Nous disons à la VHF que nous faisons forfait pour l’après-midi et que nous rentrons faire une réparation. Nous rejoignons Port-Camargue. Celui qui a tenté de nous « torpiller » le matin s’est déjà amarré. Visiblement le capitaine est à bord, mais il ne sort pas à notre arrivée.

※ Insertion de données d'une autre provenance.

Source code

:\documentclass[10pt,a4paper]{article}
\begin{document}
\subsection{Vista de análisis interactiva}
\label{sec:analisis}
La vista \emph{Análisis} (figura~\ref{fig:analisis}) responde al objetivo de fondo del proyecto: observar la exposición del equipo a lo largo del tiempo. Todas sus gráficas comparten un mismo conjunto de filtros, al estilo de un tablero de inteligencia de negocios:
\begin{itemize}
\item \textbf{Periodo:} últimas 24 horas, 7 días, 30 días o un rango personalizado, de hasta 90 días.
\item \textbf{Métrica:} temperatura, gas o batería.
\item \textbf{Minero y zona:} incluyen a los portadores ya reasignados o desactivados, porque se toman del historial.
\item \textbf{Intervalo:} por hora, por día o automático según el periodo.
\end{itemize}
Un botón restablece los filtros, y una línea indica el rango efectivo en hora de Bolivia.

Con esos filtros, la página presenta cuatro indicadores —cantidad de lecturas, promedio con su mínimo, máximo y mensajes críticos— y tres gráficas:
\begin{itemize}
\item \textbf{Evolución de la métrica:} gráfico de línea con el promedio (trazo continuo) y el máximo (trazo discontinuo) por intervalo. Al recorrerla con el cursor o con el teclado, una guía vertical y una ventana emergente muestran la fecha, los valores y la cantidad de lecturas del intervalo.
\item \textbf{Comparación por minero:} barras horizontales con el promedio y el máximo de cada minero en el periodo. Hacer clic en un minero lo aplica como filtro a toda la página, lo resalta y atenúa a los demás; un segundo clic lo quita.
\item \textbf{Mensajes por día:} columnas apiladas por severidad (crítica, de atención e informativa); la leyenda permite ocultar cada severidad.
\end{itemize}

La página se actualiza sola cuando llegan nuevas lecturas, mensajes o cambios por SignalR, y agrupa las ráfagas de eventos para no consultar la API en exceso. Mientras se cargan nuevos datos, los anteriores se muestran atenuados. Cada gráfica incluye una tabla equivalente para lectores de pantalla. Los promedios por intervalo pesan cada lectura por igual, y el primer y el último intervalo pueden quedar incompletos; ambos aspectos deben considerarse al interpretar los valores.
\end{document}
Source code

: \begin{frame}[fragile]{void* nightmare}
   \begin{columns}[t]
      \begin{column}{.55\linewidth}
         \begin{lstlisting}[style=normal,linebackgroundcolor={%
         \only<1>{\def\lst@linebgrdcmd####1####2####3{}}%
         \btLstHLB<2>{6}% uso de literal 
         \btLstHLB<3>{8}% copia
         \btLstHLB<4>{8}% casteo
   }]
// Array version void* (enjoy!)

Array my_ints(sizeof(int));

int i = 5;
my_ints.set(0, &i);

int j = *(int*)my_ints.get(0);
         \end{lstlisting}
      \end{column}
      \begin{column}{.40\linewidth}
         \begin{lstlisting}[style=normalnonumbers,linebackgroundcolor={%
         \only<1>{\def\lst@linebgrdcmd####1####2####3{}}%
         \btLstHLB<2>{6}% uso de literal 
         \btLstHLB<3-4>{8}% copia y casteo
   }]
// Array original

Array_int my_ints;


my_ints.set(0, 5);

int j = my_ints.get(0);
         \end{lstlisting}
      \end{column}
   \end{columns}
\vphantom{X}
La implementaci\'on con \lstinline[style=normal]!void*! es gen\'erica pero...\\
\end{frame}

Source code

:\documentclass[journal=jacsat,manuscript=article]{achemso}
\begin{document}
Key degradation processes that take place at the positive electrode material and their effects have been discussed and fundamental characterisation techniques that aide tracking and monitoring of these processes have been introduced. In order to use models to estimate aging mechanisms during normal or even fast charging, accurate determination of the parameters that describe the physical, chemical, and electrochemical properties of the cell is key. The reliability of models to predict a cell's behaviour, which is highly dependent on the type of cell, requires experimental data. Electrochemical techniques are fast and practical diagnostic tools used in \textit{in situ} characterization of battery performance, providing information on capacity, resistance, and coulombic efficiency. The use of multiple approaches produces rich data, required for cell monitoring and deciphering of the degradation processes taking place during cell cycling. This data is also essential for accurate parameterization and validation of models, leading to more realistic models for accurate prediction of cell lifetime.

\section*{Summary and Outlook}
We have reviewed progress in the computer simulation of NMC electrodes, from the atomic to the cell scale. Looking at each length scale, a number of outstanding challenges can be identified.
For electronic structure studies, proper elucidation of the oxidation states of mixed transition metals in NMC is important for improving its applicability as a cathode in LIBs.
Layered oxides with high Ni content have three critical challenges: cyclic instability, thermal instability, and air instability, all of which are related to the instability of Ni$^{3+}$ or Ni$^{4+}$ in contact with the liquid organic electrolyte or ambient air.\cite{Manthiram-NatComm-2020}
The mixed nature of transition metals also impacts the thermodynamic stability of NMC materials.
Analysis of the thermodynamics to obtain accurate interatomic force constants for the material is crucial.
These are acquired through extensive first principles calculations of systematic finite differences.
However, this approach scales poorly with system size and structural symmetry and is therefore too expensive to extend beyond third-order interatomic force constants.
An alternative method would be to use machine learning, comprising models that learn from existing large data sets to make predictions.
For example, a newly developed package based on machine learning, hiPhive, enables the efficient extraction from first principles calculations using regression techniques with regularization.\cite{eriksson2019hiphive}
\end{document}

Olivier et Vincent s’affairent avec le capitaine du voilier Nop Nop, notre voisin de quai, qui a lui aussi subi une avarie. Le matériel et les outils sont partagés. Comme pour une carrosserie automobile, du gel coat a été posé sur le trou et cela devrait suffire. La réparation accomplie, Vincent hèle le capitaine qu’il a vu à bord et qui ne s’est pas manifesté jusqu’ici. Ce dernier sort enfin. Il présente ses excuses et dit qu’il a honte de ce qu’il a causé. Vincent lui dit que l’erreur est humaine, que le dommage n’était pas trop important et que tout est réparé. Le capitaine de Gran Ma lui demande alors d’attendre un instant. Il revient avec une bouteille de whisky, présente à nouveau ses excuses et dit qu’il prendra en charge financièrement une intervention qui pourrait survenir si la réparation à laquelle nous avons procédé devait ne pas s’avérer suffisante. L’incident est clos. L’honneur est sauf.

Le soir, il y a un cocktail dinatoire dansant au Yacht club de la Grande Motte qui a été privatisé pour l’occasion. L’équipage du Crazy Flavour au complet est présent ce soir, six marins. Nous avons invité mes parents âgés respectivement de 85 et 83 ans qui sont venus assister au départ, ainsi que notre fils Lionel et Claude-Aline, son amie.  Ils sont arrivés de Suisse dans l’après-midi. Tout le monde s’est mis sur son trente et un.

Après un petit discours de bienvenue de Xavier Desmarret et une présentation de chaque bateau qui participe à l’Odyssée, la musique démarre. L’ambiance est géniale. Il y a un débordement d’énergie joyeuse et positive au cours de cette soirée, comme j’en ai rarement ressentie. Tout le monde est sur la piste de danse et je me dis qu’à chaque escale, cela va être du tonnerre. Il est désormais certain dans cette aventure que nous ne sommes pas les seuls Crazy people.